Context-Adjusted Productivity: Measuring What AI Actually Ships in Large Codebases

AI lifts merged PRs 98% but adds 91% to review time. Context-adjusted productivity is the number that survives that math.

Dennis PilarinosJun 3, 2026Engineering InsightsContext Engineering

Context-Adjusted Productivity: Measuring What AI Actually Ships in Large Codebases

Key Takeaways

• Context-adjusted productivity subtracts rework, review-time, and churn costs from gross AI output to show the gain that actually ships.

• Faros AI found merged PRs rose 98% with roughly zero company-level correlation, and review time climbed 91% (Faros AI, 2025).

• In mature 1M+ line repos, experienced developers were 19% slower with AI while feeling 20% faster (METR, 2025).

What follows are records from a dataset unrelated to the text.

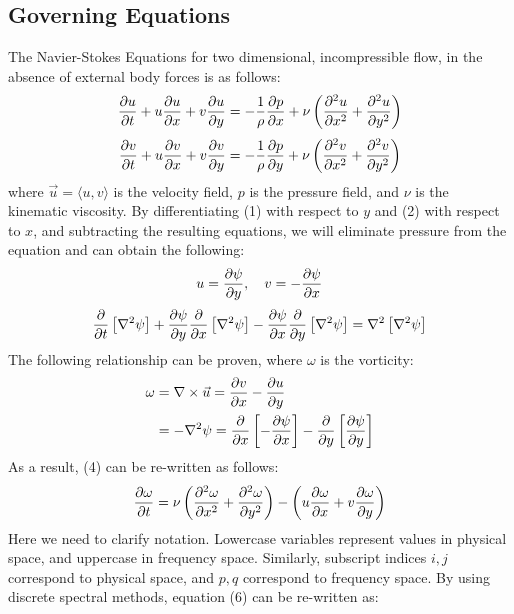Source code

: \documentclass[10pt, reqno]{amsart}
\begin{document}
\begin{multicols}{2}
\section*{Governing Equations}
The Navier-Stokes Equations for two dimensional, incompressible flow, in the absence of external body forces is as follows:
\begin{equation}
    \pdv{u}{t} + u \pdv{u}{x} + v \pdv{u}{y} = -\frac{1}{\rho} \pdv{p}{x} + \nu \left( \pdv[2]{u}{x} + \pdv[2]{u}{y} \right)
\end{equation}
\begin{equation}
    \pdv{v}{t} + u \pdv{v}{x} + v \pdv{v}{y} = -\frac{1}{\rho} \pdv{p}{y} + \nu \left( \pdv[2]{v}{x} + \pdv[2]{v}{y} \right)
\end{equation}
where $\vec{u} = \langle u, v \rangle$ is the velocity field, $p$ is the pressure field, and $\nu$ is the kinematic viscosity. By differentiating (1) with respect to $y$ and (2) with respect to $x$, and subtracting the resulting equations, we will eliminate pressure from the equation and can obtain the following:
\begin{equation}
    u = \pdv{\psi}{y}, \quad v = - \pdv{\psi}{x}
\end{equation}
\begin{equation}
    \pdv{}{t} \left[ \nabla^2 \psi \right] + \pdv{\psi}{y} \pdv{}{x} \left[ \nabla^2 \psi \right] - \pdv{\psi}{x} \pdv{}{y} \left[ \nabla^2 \psi \right] = \nabla^2 \left[ \nabla^2 \psi \right]
\end{equation}
The following relationship can be proven, where $\omega$ is the vorticity:
\begin{equation}
    \begin{aligned}
    \omega &= \nabla \times \vec{u} = \pdv{v}{x} - \pdv{u}{y} \\
    &= - \nabla^2 \psi = \pdv{}{x} \left[ - \pdv{\psi}{x} \right] - \pdv{}{y} \left[ \pdv{\psi}{y} \right]
    \end{aligned}
\end{equation}
As a result, (4) can be re-written as follows:
\begin{equation}
    \pdv{\omega}{t} = \nu \left( \pdv[2]{\omega}{x} + \pdv[2]{\omega}{y} \right) - \left(u \pdv{\omega}{x} + v \pdv{\omega}{y} \right)
\end{equation}
Here we need to clarify notation. Lowercase variables represent values in physical space, and uppercase in frequency space. Similarly, subscript indices $i, j$ correspond to physical space, and $p, q$ correspond to frequency space. By using discrete spectral methods, equation (6) can be re-written as:

\end{multicols}
\end{document}
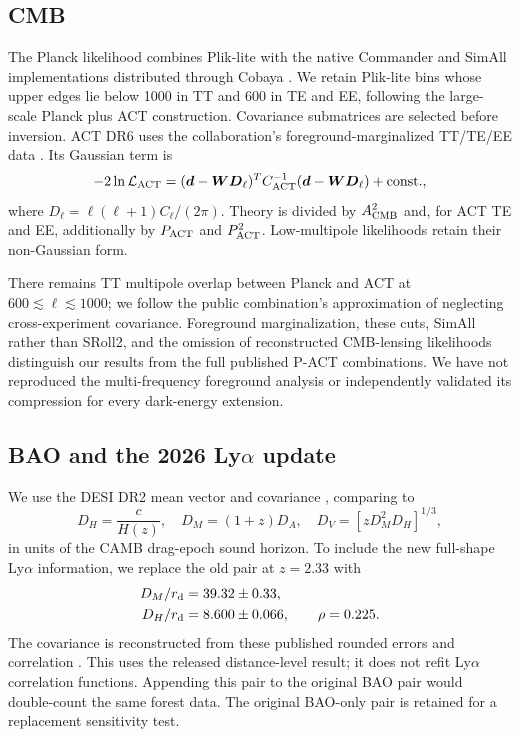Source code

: \documentclass[fleqn,usenatbib]{mnras}
\newcommand{\rd}{r_{\rm d}}
\begin{document}
\subsection{CMB}
The Planck likelihood combines Plik-lite with the native Commander and SimAll
implementations distributed through Cobaya \citep{Planck2020}. We retain
Plik-lite bins whose upper edges lie below 1000 in TT and 600 in TE and EE,
following the large-scale Planck plus ACT construction. Covariance submatrices
are selected before inversion. ACT DR6 uses the collaboration's
foreground-marginalized TT/TE/EE data \citep{ACT2025}. Its Gaussian term is
\begin{equation}
 -2\ln\mathcal{L}_{\rm ACT}
 = (\boldsymbol d-\boldsymbol W\boldsymbol D_\ell)^T
 C_{\rm ACT}^{-1}(\boldsymbol d-\boldsymbol W\boldsymbol D_\ell)
 +\mathrm{const.},
\end{equation}
where $D_\ell=\ell(\ell+1)C_\ell/(2\pi)$. Theory is divided by
$A_{\rm CMB}^2$ and, for ACT TE and EE, additionally by $P_{\rm ACT}$ and
$P_{\rm ACT}^2$. Low-multipole likelihoods retain their non-Gaussian form.

There remains TT multipole overlap between Planck and ACT at
$600\lesssim\ell\lesssim1000$; we follow the public combination's approximation
of neglecting cross-experiment covariance. Foreground marginalization, these
cuts, SimAll rather than SRoll2, and the omission of reconstructed CMB-lensing
likelihoods distinguish our results from the full published P-ACT combinations.
We have not reproduced the multi-frequency foreground analysis or independently
validated its compression for every dark-energy extension.

\subsection{BAO and the 2026 Ly$\alpha$ update}
We use the DESI DR2 mean vector and covariance \citep{DESI2025}, comparing to
\begin{equation}
 D_H=\frac{c}{H(z)},\quad D_M=(1+z)D_A,\quad
 D_V=[zD_M^2D_H]^{1/3},
\end{equation}
in units of the CAMB drag-epoch sound horizon. To include the new full-shape
Ly$\alpha$ information, we replace the old pair at $z=2.33$ with
\begin{align}
 D_M/\rd&=39.32\pm0.33,\\
 D_H/\rd&=8.600\pm0.066,\qquad \rho=0.225.
\end{align}
The covariance is reconstructed from these published rounded errors and
correlation \citep{DESI2026}. This uses the released distance-level result; it
does not refit Ly$\alpha$ correlation functions. Appending this pair to the
original BAO pair would double-count the same forest data. The original
BAO-only pair is retained for a replacement sensitivity test.
\end{document}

• The context gap, not model choice, drives most of the penalty; closing it cut tokens 42% and time 27% in our controlled test.

• You can instrument this in weeks, not quarters, by tagging AI-authored PRs and watching a rework window.

Context-adjusted productivity is the real productivity delta from AI after you subtract the rework, review-time, and code-churn costs that pile up when agents act without institutional context. It is the gain that survives once the cleanup is done, not the gross output that shows up the moment a pull request merges.

That distinction matters most when you try to measure AI productivity in a large codebase. The bigger and older the system, the more an agent is missing about why the code looks the way it does, so the gap between gross output and context-adjusted productivity widens. Raw metrics, PRs merged and lines shipped, climb fast and feel like progress. The trouble is that those same metrics climb whether the AI understood your conventions or just guessed from the nearest file.

This piece defines the term, shows why throughput overstates impact in legacy systems, and walks through a formula you can actually run.

What is context-adjusted productivity?#

Faros AI studied more than 10,000 developers across 1,255 teams in 2025 and found that AI lifted merged pull requests by 98% and tasks completed by 21%, yet the company-level correlation to actual delivered value sat near zero. Review time rose 91% and per-developer bug rates climbed 9% (Faros AI, 2025).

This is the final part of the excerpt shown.